Zurückstellung von Baugesuchen WEA, TinyHouse-Siedlungen und Akteneinsicht bezüglich des Baus einer Maßregelvollzugsklinik
SPD stellt Anträge an die Stadt

Drei aktuelle Anträge hat die Halterner SPD an die Stadt gestellt. Darin geht es um TinyHouse-Siedlungen, die Maßregelvollzugsklinik sowie um die Zurückstellung von Baugesuchen von Windkraftanlagen.

Die SPD-Fraktion fordert die Stadt Haltern am See auf, bezüglich der Zulässigkeit der Vorhaben zur Errichtung von zwei Windenergieanlagen vom Typ VESTAS V150-5.6 mit 166 Metern Höhe und einem Rotordurchmesser von 150 Metern im Außenbereich der Gemarkung Haltern-Kirchspiel Flur 74, Flurstück 143 und 104 eine Zurückstellung des Antrages beim Kreis Recklinghausen zu erwirken. Die besonderen Umstände erforderten, die maximale Aussetzung von einem Jahr bei der Baugenehmigungsbehörde zu beantragen. 
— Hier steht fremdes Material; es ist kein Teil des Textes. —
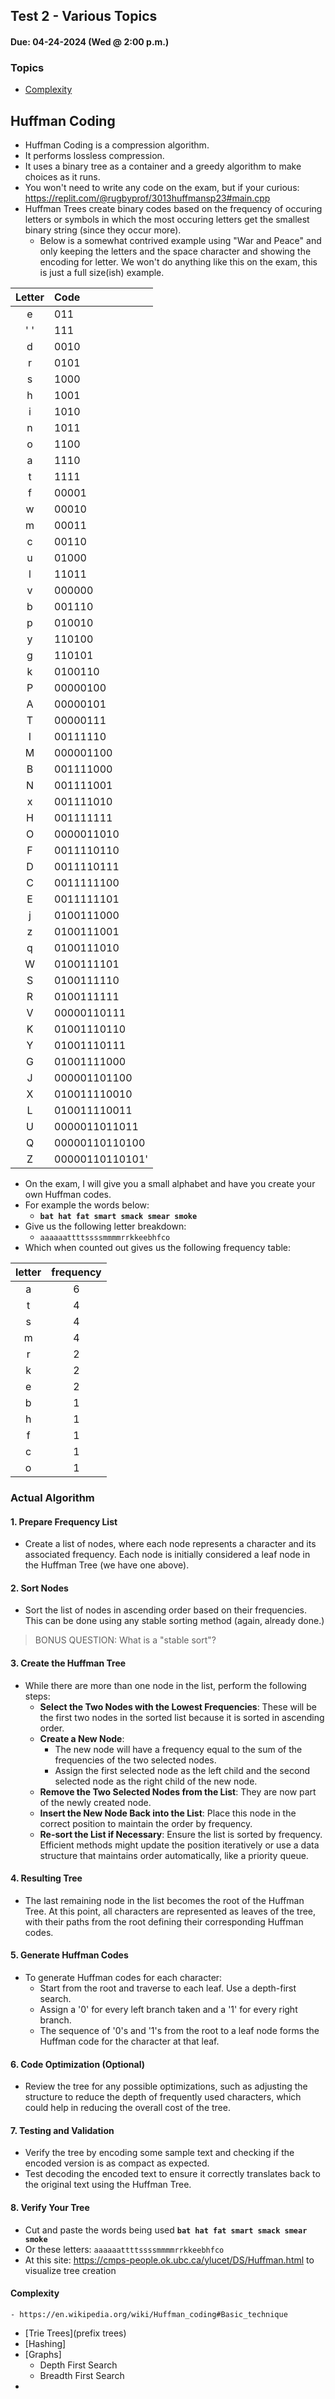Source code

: ## Test 2 - Various Topics
#### Due: 04-24-2024 (Wed @ 2:00 p.m.)

### Topics

- [Complexity](../../Lectures/LectureMaterials/00-Big-Oh/README.md)

## Huffman Coding

- Huffman Coding is a compression algorithm.
- It performs lossless compression. 
- It uses a binary tree as a container and a greedy algorithm to make choices as it runs. 
- You won't need to write any code on the exam, but if your curious:  https://replit.com/@rugbyprof/3013huffmansp23#main.cpp
- Huffman Trees create binary codes based on the frequency of occuring letters or symbols in which the most occuring letters get the smallest binary string (since they occur more).
  - Below is a somewhat contrived example using "War and Peace" and only keeping the letters and the space character and showing the encoding for letter. We won't do anything like this on the exam, this is just a full size(ish) example. 

| Letter | Code            |
| :----: | :-------------- |
|   e    | 011             |
|  ' '   | 111             |
|   d    | 0010            |
|   r    | 0101            |
|   s    | 1000            |
|   h    | 1001            |
|   i    | 1010            |
|   n    | 1011            |
|   o    | 1100            |
|   a    | 1110            |
|   t    | 1111            |
|   f    | 00001           |
|   w    | 00010           |
|   m    | 00011           |
|   c    | 00110           |
|   u    | 01000           |
|   l    | 11011           |
|   v    | 000000          |
|   b    | 001110          |
|   p    | 010010          |
|   y    | 110100          |
|   g    | 110101          |
|   k    | 0100110         |
|   P    | 00000100        |
|   A    | 00000101        |
|   T    | 00000111        |
|   I    | 00111110        |
|   M    | 000001100       |
|   B    | 001111000       |
|   N    | 001111001       |
|   x    | 001111010       |
|   H    | 001111111       |
|   O    | 0000011010      |
|   F    | 0011110110      |
|   D    | 0011110111      |
|   C    | 0011111100      |
|   E    | 0011111101      |
|   j    | 0100111000      |
|   z    | 0100111001      |
|   q    | 0100111010      |
|   W    | 0100111101      |
|   S    | 0100111110      |
|   R    | 0100111111      |
|   V    | 00000110111     |
|   K    | 01001110110     |
|   Y    | 01001110111     |
|   G    | 01001111000     |
|   J    | 000001101100    |
|   X    | 010011110010    |
|   L    | 010011110011    |
|   U    | 0000011011011   |
|   Q    | 00000110110100  |
|   Z    | 00000110110101' |

- On the exam, I will give you a small alphabet and have you create your own Huffman codes. 
- For example the words below: 
  - **`bat hat fat smart smack smear smoke`**
- Give us the following letter breakdown:
  - `aaaaaattttssssmmmmrrkkeebhfco`
- Which when counted out gives us the following frequency table: 

| letter | frequency |
| :----: | :-------: |
|   a    |     6     |
|   t    |     4     |
|   s    |     4     |
|   m    |     4     |
|   r    |     2     |
|   k    |     2     |
|   e    |     2     |
|   b    |     1     |
|   h    |     1     |
|   f    |     1     |
|   c    |     1     |
|   o    |     1     |

### Actual Algorithm

#### 1. **Prepare Frequency List**
   - Create a list of nodes, where each node represents a character and its associated frequency. Each node is initially considered a leaf node in the Huffman Tree (we have one above).

#### 2. **Sort Nodes**
   - Sort the list of nodes in ascending order based on their frequencies. This can be done using any stable sorting method (again, already done.)

> BONUS QUESTION: What is a "stable sort"? 

#### 3. **Create the Huffman Tree**
   - While there are more than one node in the list, perform the following steps:
     - **Select the Two Nodes with the Lowest Frequencies**: These will be the first two nodes in the sorted list because it is sorted in ascending order.
     - **Create a New Node**:
       - The new node will have a frequency equal to the sum of the frequencies of the two selected nodes.
       - Assign the first selected node as the left child and the second selected node as the right child of the new node.
     - **Remove the Two Selected Nodes from the List**: They are now part of the newly created node.
     - **Insert the New Node Back into the List**: Place this node in the correct position to maintain the order by frequency.
     - **Re-sort the List if Necessary**: Ensure the list is sorted by frequency. Efficient methods might update the position iteratively or use a data structure that maintains order automatically, like a priority queue.
     
#### 4. **Resulting Tree**
   - The last remaining node in the list becomes the root of the Huffman Tree. At this point, all characters are represented as leaves of the tree, with their paths from the root defining their corresponding Huffman codes.

#### 5. **Generate Huffman Codes**
   - To generate Huffman codes for each character:
     - Start from the root and traverse to each leaf. Use a depth-first search.
     - Assign a '0' for every left branch taken and a '1' for every right branch.
     - The sequence of '0's and '1's from the root to a leaf node forms the Huffman code for the character at that leaf.

#### 6. **Code Optimization (Optional)**
   - Review the tree for any possible optimizations, such as adjusting the structure to reduce the depth of frequently used characters, which could help in reducing the overall cost of the tree.

#### 7. **Testing and Validation**
   - Verify the tree by encoding some sample text and checking if the encoded version is as compact as expected.
   - Test decoding the encoded text to ensure it correctly translates back to the original text using the Huffman Tree.

#### 8. Verify Your Tree 
  - Cut and paste the words being used **`bat hat fat smart smack smear smoke`**
  - Or these letters: `aaaaaattttssssmmmmrrkkeebhfco`
  - At this site: https://cmps-people.ok.ubc.ca/ylucet/DS/Huffman.html to visualize tree creation

#### Complexity
    - https://en.wikipedia.org/wiki/Huffman_coding#Basic_technique

  - [Trie Trees](prefix trees)
  - [Hashing]
  - [Graphs]
    - Depth First Search
    - Breadth First Search
  -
Die SPD bittet um eine Beschlussfassung des Rates am 12. März 2020. Der Rat der Stadt Haltern am See hat in seiner Sitzung am 23.03.2017 einstimmig den Beschluss zur Einrichtung von Windvorrangzonen gefasst. Von der Windvorrangzonenplanung unberührt bleiben bereits genehmigte WEA, die zu jenem Zeitpunkt einen rechtsgültigen Vorbescheid vorweisen konnten. Bei den nunmehr beantragten Anlagen ändern sich im Vergleich zum Vorbescheid sowohl Betreiber als auch Typ, Höhe und Standort. Abgesichert sind durch einen Vorbescheid vier „kleinere“ Anlagen.

Die nunmehr beantragten und durch öffentliche Auslage vorgestellten WEA entsprächen nicht den Vorgaben der Vorbescheide und seien daher durch diese nicht rechtlich abgesichert. Durch eine mögliche Errichtung der WEA sei zu befürchten, dass die städtische Durchführung der Planung der Einrichtung von Windvorrangzonen unmöglich bzw. wesentlich erschwert würde. 
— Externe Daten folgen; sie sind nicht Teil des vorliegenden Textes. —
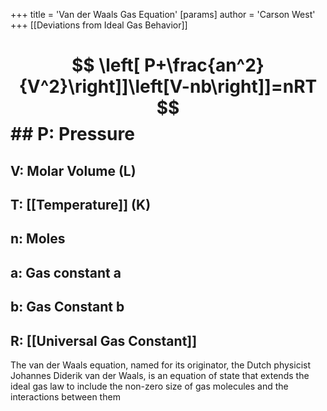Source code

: +++
 title = 'Van der Waals Gas Equation'
[params]
	author = 'Carson West'
+++
[[Deviations from Ideal Gas Behavior]]
#  $$ \left[ P+\frac{an^2}{V^2}\right]]\left[V-nb\right]]=nRT $$  ## P: Pressure
## V: Molar Volume (L)
## T: [[Temperature]] (K)
## n: Moles
## a: Gas constant a
## b: Gas Constant b
## R: [[Universal Gas Constant]]

The van der Waals equation, named for its originator, the Dutch physicist Johannes Diderik van der Waals, is an equation of state that extends the ideal gas law to include the non-zero size of gas molecules and the interactions between them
Maßregelvollzugsklinik in Haltern am See

Die SPD-Fraktion stellt außerdem einen Antrag auf Akteneinsicht aller städtischen Akten bezüglich des (voraussichtlichen) Baus einer Maßregelvollzugsklinik in Haltern am See. Durch die Berichterstattung der lokalen Presse über die Entscheidungsfindung der Landesregierung bezüglich der Auswahl der verfügbaren Grundstücke für den voraussichtlichen Bau einer Maßregelvollzugsklinik seien zur Klärung erforderliche Fragen entstanden.

TinyHouse-Siedlungen

In einem weiteren Antrag geht es der SPD Fraktion um die Prüfung, auf welchen Flächen im Stadtgebiet TinyHouse-Siedlungen und -Bebauungen entstehen könnten. Die SPD bittet um diesbezügliche Untersuchungen von städtischen Flächen, eventuell auch von Freiflächen, Baulücken und Brachflächen, die für den konventionellen Wohnungsbau nicht in Betracht kommen; sowie um die Benennung von Kriterien für das Aufstellen auf privaten Grundstücken, insbesondere der planungs- und bauordnungsrechtlichen Voraussetzungen.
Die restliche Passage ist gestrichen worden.